Traducción para Sin Permiso de Lucas Antón
Hace casi un año y medio recibí una llamada de Paraguay. Era Oliver Stone. Había estado leyendo Pirates of the Caribbean: Axis of Hope , una recopilación de ensayos míos sobre la cambiante política de América Latina, y me preguntó si estaba familiarizado con su trabajo. Desde luego que sí, sobre todo con las películas políticas en la que ponía en tela de juicio los relatos fraudulentos de la guerra de Vietnam que se habían ido imponiendo durante los años de serie B de la presidencia de Reagan.
Stone luchó de veras en esa guerra como infante de marina, lo que hacía difícil que otros lo encasillaran como ñoño pacifista. Muchos de sus detractores habían evitado el reclutamiento y andaban ahora compensándolo proclamando que se podía haber ganado la guerra si los políticos no hubieran traicionado a los generales, lo cual enfurecía a Stone, que detestaba las recetas simplistas que hoy se ofrecen sobre cualquier aspecto de la política interior y exterior norteamericanas. En la primera entrega de Wall Street (1987), por ejemplo, había descrito los estrechos vínculos entre delincuencia y capitalismo financiarizado que llevaron en último término al derrumbe de 2007.
La guerra de Vietnam desempeñó un papel importante en la adopción de una postura radical sobre su país por parte de Stone. Una de las escenas más llamativas de JFK, de casi diez minutos de duración, retrata a un duo de cabezas parlantes: Jim Garrison (Kevin Costner) y un funcionario de inteligencia militar sin identificar (Donald Sutherland) caminan por la ribera del Potomac, en Washington D. C., discutiendo quién mató a Kennedy. El personaje de Sutherland vincula la ejecución del presidente a su decisión de retirar las tropas norteamericanas de Vietnam algunos meses antes. Para mi gusto, se trata – junto al retrato de los oficiales franceses que justifican con toda tranquilidad la tortura en La batalla de Argel, el clásico de Gillo Pontecorvo y la conspiración de la extrema derecha para matar al diputado Izquierdista Lambrakis en Z, de Costa-Gavras – de una de las tres mejores escenas del cine político.
Una serie incesante de jeremiadas de críticos a izquierda y derecha denunciaron en particular esta escena del JFK de Stone como pura fantasía. No obstante, investigaciones posteriores, sin olvidar la biografía, de reciente publicación, de McGeorge Bundy, uno de los halcones más destacados del gobierno Kennedy, han vindicado de forma abrumadora el enfoque del director. Kennedy había decidido desde luego abandonar, siguiendo en buena medida el consejo del general Douglas MacArthur, ya retirado, que le dijo que la guerra no podía ganarse.
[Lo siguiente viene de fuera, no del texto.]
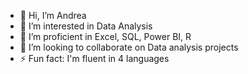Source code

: - 👋 Hi, I’m Andrea
- 👀 I’m interested in Data Analysis 
- 🌱 I’m proficient in Excel, SQL, Power BI, R
- 💞️ I’m looking to collaborate on Data analysis projects
- ⚡ Fun fact: I'm fluent in 4 languages

<!---
MirioMgl/MirioMgl is a ✨ special ✨ repository because its `README.md` (this file) appears on your GitHub profile.
You can click the Preview link to take a look at your changes.
--->
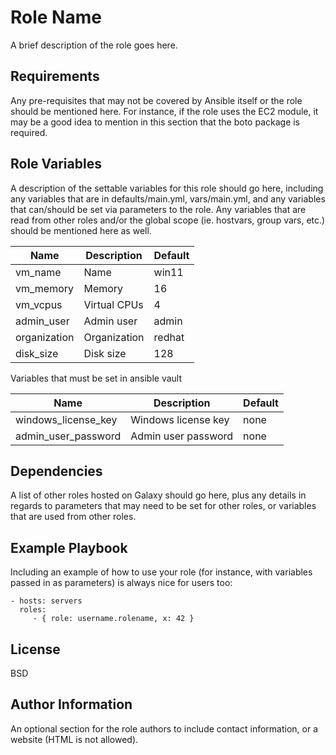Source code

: Role Name
=========

A brief description of the role goes here.

Requirements
------------

Any pre-requisites that may not be covered by Ansible itself or the role should be mentioned here. For instance, if the role uses the EC2 module, it may be a good idea to mention in this section that the boto package is required.

Role Variables
--------------

A description of the settable variables for this role should go here, including any variables that are in defaults/main.yml, vars/main.yml, and any variables that can/should be set via parameters to the role. Any variables that are read from other roles and/or the global scope (ie. hostvars, group vars, etc.) should be mentioned here as well.

| Name | Description | Default |
| ---- | ----------- | ------- |
| vm_name | Name | win11 |
| vm_memory | Memory | 16 |
| vm_vcpus | Virtual CPUs | 4 |
| admin_user | Admin user | admin |
| organization | Organization | redhat |
| disk_size | Disk size | 128 |

Variables that must be set in ansible vault

| Name | Description | Default |
| ---- | ----------- | ------- |
| windows_license_key | Windows license key | none |
| admin_user_password | Admin user password | none |


Dependencies
------------

A list of other roles hosted on Galaxy should go here, plus any details in regards to parameters that may need to be set for other roles, or variables that are used from other roles.

Example Playbook
----------------

Including an example of how to use your role (for instance, with variables passed in as parameters) is always nice for users too:

    - hosts: servers
      roles:
         - { role: username.rolename, x: 42 }

License
-------

BSD

Author Information
------------------

An optional section for the role authors to include contact information, or a website (HTML is not allowed).
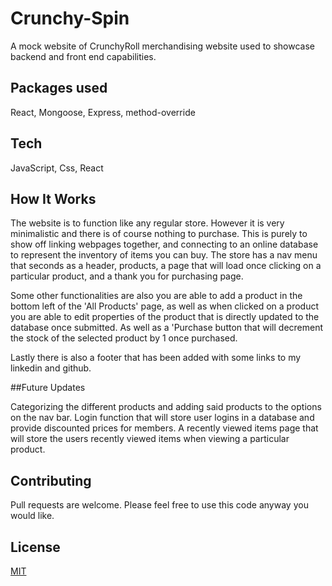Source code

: # Crunchy-Spin

A mock website of CrunchyRoll merchandising website used to showcase backend and front end capabilities.

## Packages used
React, Mongoose, Express, method-override

## Tech 
JavaScript, Css, React

## How It Works
The website is to function like any regular store. However it is very minimalistic and there is of course nothing to purchase. This is purely to show off linking 
webpages together, and connecting to an online database to represent the inventory of items you can buy. The store has a nav menu that seconds as a header,
products, a page that will load once clicking on a particular product, and a thank you for purchasing page.

Some other functionalities are also you are able to add a product in the bottom left of the 'All Products' page, as well as when clicked on a product you are able
to edit properties of the product that is directly updated to the database once submitted. As well as a 'Purchase button that will decrement the stock of the 
selected product by 1 once purchased. 

Lastly there is also a footer that has been added with some links to my linkedin and github.

##Future Updates

Categorizing the different products and adding said products to the options on the nav bar.
Login function that will store user logins in a database and provide discounted prices for members.
A recently viewed items page that will store the users recently viewed items when viewing a particular product.

## Contributing
Pull requests are welcome. Please feel free to use this code anyway you would like.

## License
[MIT](https://choosealicense.com/licenses/mit/)
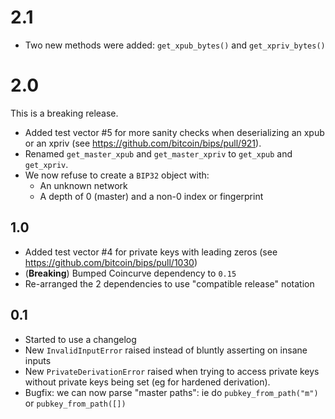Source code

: # 2.1

- Two new methods were added: `get_xpub_bytes()` and `get_xpriv_bytes()`

# 2.0

This is a breaking release.

- Added test vector #5 for more sanity checks when deserializing an xpub or an
  xpriv (see https://github.com/bitcoin/bips/pull/921).
- Renamed `get_master_xpub` and `get_master_xpriv` to `get_xpub` and `get_xpriv`.
- We now refuse to create a `BIP32` object with:
  - An unknown network
  - A depth of 0 (master) and a non-0 index or fingerprint

## 1.0

- Added test vector #4 for private keys with leading zeros (see https://github.com/bitcoin/bips/pull/1030)
- (**Breaking**) Bumped Coincurve dependency to `0.15`
- Re-arranged the 2 dependencies to use "compatible release" notation

## 0.1

- Started to use a changelog
- New `InvalidInputError` raised instead of bluntly asserting on insane inputs
- New `PrivateDerivationError` raised when trying to access private keys without private
    keys being set (eg for hardened derivation).
- Bugfix: we can now parse "master paths": ie do `pubkey_from_path("m")` or
    `pubkey_from_path([])`
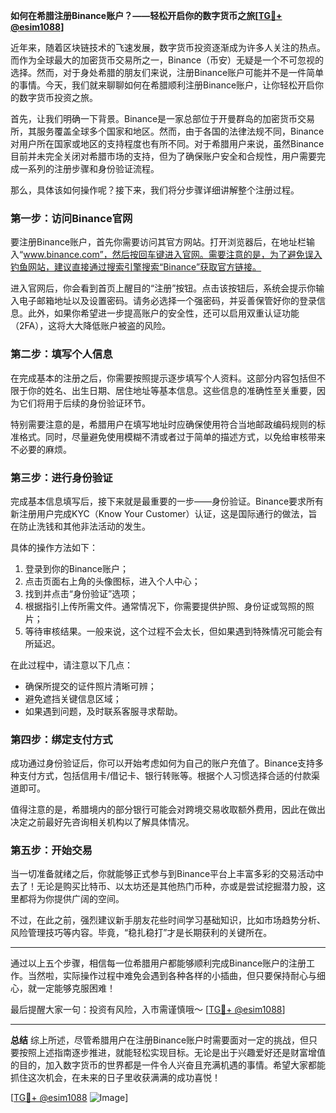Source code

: **如何在希腊注册Binance账户？——轻松开启你的数字货币之旅[[TG💪+ @esim1088](https://t.me/s/esim1088)]**

近年来，随着区块链技术的飞速发展，数字货币投资逐渐成为许多人关注的热点。而作为全球最大的加密货币交易所之一，Binance（币安）无疑是一个不可忽视的选择。然而，对于身处希腊的朋友们来说，注册Binance账户可能并不是一件简单的事情。今天，我们就来聊聊如何在希腊顺利注册Binance账户，让你轻松开启你的数字货币投资之旅。

首先，让我们明确一下背景。Binance是一家总部位于开曼群岛的加密货币交易所，其服务覆盖全球多个国家和地区。然而，由于各国的法律法规不同，Binance对用户所在国家或地区的支持程度也有所不同。对于希腊用户来说，虽然Binance目前并未完全关闭对希腊市场的支持，但为了确保账户安全和合规性，用户需要完成一系列的注册步骤和身份验证流程。

那么，具体该如何操作呢？接下来，我们将分步骤详细讲解整个注册过程。

### **第一步：访问Binance官网**
要注册Binance账户，首先你需要访问其官方网站。打开浏览器后，在地址栏输入“www.binance.com”，然后按回车键进入官网。需要注意的是，为了避免误入钓鱼网站，建议直接通过搜索引擎搜索“Binance”获取官方链接。

进入官网后，你会看到首页上醒目的“注册”按钮。点击该按钮后，系统会提示你输入电子邮箱地址以及设置密码。请务必选择一个强密码，并妥善保管好你的登录信息。此外，如果你希望进一步提高账户的安全性，还可以启用双重认证功能（2FA），这将大大降低账户被盗的风险。

### **第二步：填写个人信息**
在完成基本的注册之后，你需要按照提示逐步填写个人资料。这部分内容包括但不限于你的姓名、出生日期、居住地址等基本信息。这些信息的准确性至关重要，因为它们将用于后续的身份验证环节。

特别需要注意的是，希腊用户在填写地址时应确保使用符合当地邮政编码规则的标准格式。同时，尽量避免使用模糊不清或者过于简单的描述方式，以免给审核带来不必要的麻烦。

### **第三步：进行身份验证**
完成基本信息填写后，接下来就是最重要的一步——身份验证。Binance要求所有新注册用户完成KYC（Know Your Customer）认证，这是国际通行的做法，旨在防止洗钱和其他非法活动的发生。

具体的操作方法如下：

1. 登录到你的Binance账户；
2. 点击页面右上角的头像图标，进入个人中心；
3. 找到并点击“身份验证”选项；
4. 根据指引上传所需文件。通常情况下，你需要提供护照、身份证或驾照的照片；
5. 等待审核结果。一般来说，这个过程不会太长，但如果遇到特殊情况可能会有所延迟。

在此过程中，请注意以下几点：
- 确保所提交的证件照片清晰可辨；
- 避免遮挡关键信息区域；
- 如果遇到问题，及时联系客服寻求帮助。

### **第四步：绑定支付方式**
成功通过身份验证后，你可以开始考虑如何为自己的账户充值了。Binance支持多种支付方式，包括信用卡/借记卡、银行转账等。根据个人习惯选择合适的付款渠道即可。

值得注意的是，希腊境内的部分银行可能会对跨境交易收取额外费用，因此在做出决定之前最好先咨询相关机构以了解具体情况。

### **第五步：开始交易**
当一切准备就绪之后，你就能够正式参与到Binance平台上丰富多彩的交易活动中去了！无论是购买比特币、以太坊还是其他热门币种，亦或是尝试挖掘潜力股，这里都将为你提供广阔的空间。

不过，在此之前，强烈建议新手朋友花些时间学习基础知识，比如市场趋势分析、风险管理技巧等内容。毕竟，“稳扎稳打”才是长期获利的关键所在。

---

通过以上五个步骤，相信每一位希腊用户都能够顺利完成Binance账户的注册工作。当然啦，实际操作过程中难免会遇到各种各样的小插曲，但只要保持耐心与细心，就一定能够克服困难！

最后提醒大家一句：投资有风险，入市需谨慎哦～ [[TG💪+ @esim1088](https://t.me/s/esim1088)]

---

**总结**
综上所述，尽管希腊用户在注册Binance账户时需要面对一定的挑战，但只要按照上述指南逐步推进，就能轻松实现目标。无论是出于兴趣爱好还是财富增值的目的，加入数字货币的世界都是一件令人兴奋且充满机遇的事情。希望大家都能抓住这次机会，在未来的日子里收获满满的成功喜悦！

[[TG💪+ @esim1088](https://t.me/s/esim1088) ![Image](https://i.postimg.cc/4NQfJmqS/Snipaste-2025-05-13-00-14-12.png)]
La negativa de Stone a admitir las «verdades» del «establishment» es el aspecto más importante de su filmografía. Por esa razón estaba en el Paraguay, charlando con el nuevo presidente, un obispo apartado del sacerdocio y nutrido en la Teología de la Liberación, que había conseguido derribar electoralmente la larga dictadura de un solo partido. Fernando Lugo se había convertido en parte del nuevo paisaje bolivariano, que incluía a Hugo Chávez en Venezuela, Evo Morales en Bolivia, Rafael Correa en Ecuador, flanquedado por los Kirchner en Argentina y defendido por Lula en Brazil.
Stone me preguntó si podíamos reunirnos para discutir su proyecto más ambicioso, una serie documental de nueve horas titulada Historia Secreta de Norteamérica. Un mes más tarde nos vimos en Los Ángeles. Me explicó por qué creía necesario su proyecto. Había una espeluznante falta de información en el país acerca de su propio pasado, comentaba, y no digamos ya sobre el resto del mundo. «Desde hace ya décadas a los niños les enseñan basura empaquetada como módulos de historia o nada», me dijo. Consideraba su historia para televisión, en cierto modo, como su obra más importante. Presentaría una narración histórica de los Estados Unidos y de cómo se convirtió en un imperio. Me entrevistó ante la cámara durante siete horas, con unas pocas pausas para el agua (tanto para beber como para ir al baño). Llevaba consigo algunos de mis libros, repetidamente subrayados. Fue una experiencia estimulante, desprovista de melancolía o sentimentalismo por cualquiera de ambas partes. Tenía un trabajo que hacer y lo llevó adelante.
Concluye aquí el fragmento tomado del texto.